:: Material shown

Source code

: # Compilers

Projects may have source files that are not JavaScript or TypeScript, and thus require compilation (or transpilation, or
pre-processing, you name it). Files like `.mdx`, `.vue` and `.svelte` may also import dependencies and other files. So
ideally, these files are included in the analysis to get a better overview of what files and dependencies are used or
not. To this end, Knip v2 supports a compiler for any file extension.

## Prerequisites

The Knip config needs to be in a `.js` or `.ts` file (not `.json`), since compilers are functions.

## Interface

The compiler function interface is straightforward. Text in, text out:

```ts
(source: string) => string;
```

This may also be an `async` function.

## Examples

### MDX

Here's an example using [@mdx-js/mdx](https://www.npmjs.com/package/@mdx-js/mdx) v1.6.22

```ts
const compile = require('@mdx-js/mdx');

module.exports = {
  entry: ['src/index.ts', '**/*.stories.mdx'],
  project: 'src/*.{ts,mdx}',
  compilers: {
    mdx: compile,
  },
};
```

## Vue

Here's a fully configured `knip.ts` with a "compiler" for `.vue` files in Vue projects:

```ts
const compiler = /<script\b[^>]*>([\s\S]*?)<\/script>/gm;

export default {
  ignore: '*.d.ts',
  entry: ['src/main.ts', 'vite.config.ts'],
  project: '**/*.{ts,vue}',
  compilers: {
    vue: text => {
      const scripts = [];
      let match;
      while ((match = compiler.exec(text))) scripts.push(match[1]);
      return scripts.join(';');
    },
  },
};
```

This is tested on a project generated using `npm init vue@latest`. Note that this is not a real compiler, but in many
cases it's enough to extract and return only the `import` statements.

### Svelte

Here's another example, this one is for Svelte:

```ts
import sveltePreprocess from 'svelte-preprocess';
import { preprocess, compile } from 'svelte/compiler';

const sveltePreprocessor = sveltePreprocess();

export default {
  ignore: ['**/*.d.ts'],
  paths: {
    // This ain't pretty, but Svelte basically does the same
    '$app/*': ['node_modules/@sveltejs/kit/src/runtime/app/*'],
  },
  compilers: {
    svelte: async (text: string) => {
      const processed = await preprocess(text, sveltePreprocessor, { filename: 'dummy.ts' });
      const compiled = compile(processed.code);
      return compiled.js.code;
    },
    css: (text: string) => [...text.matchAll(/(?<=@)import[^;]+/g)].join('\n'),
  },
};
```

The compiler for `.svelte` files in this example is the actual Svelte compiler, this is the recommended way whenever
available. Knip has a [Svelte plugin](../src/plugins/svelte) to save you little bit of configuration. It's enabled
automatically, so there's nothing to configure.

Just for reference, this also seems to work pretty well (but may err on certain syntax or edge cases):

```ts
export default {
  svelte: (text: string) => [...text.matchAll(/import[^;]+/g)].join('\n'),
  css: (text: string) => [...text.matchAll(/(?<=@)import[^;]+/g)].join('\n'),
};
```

::::

• Assignment
Determine how many lines in the preceding records include the word "compiled". The answer is that number alone.

• Result of this task
2